• [The problem]:
Wherever a line of the data contains "main", copy that line.

• [Given records]:
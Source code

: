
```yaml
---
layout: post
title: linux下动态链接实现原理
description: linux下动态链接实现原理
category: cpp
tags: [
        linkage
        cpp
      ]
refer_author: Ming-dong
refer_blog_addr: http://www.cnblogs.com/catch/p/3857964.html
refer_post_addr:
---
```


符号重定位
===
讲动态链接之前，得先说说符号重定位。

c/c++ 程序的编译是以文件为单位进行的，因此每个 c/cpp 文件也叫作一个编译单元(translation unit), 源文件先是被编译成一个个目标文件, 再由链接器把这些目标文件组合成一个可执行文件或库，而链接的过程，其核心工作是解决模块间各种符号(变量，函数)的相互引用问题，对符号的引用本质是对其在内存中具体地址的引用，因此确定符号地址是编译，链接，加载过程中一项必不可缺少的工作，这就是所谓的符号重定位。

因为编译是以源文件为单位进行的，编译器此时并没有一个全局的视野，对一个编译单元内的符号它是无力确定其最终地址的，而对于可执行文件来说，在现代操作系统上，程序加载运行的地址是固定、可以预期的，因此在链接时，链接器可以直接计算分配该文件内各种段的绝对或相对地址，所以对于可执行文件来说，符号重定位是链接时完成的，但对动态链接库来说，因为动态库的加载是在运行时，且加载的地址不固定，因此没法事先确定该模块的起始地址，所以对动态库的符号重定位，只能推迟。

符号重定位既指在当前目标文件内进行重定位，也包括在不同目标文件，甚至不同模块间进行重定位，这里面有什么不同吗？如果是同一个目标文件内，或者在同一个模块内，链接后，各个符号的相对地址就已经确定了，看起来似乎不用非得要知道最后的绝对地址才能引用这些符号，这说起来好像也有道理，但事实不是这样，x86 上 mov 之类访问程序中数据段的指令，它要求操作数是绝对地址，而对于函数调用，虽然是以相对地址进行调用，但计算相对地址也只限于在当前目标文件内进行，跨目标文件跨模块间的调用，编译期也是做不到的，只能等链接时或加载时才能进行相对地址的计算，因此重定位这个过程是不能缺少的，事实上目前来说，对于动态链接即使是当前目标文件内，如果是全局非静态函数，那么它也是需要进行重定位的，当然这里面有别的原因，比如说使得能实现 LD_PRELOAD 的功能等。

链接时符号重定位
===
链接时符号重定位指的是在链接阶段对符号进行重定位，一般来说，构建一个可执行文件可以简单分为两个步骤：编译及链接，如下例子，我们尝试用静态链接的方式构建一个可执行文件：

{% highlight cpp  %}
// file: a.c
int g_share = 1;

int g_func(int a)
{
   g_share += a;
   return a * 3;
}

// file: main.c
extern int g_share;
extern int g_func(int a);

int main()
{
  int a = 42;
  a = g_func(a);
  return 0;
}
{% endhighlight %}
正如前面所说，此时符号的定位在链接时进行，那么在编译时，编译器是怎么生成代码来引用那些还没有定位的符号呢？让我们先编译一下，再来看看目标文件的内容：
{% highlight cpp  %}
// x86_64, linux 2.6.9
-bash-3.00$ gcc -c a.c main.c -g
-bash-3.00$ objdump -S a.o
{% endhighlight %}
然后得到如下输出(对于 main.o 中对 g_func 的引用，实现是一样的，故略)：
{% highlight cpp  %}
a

• [Written answer]:
// file: main.c
int main()
-bash-3.00$ gcc -c a.c main.c -g
然后得到如下输出(对于 main.o 中对 g_func 的引用，实现是一样的，故略)：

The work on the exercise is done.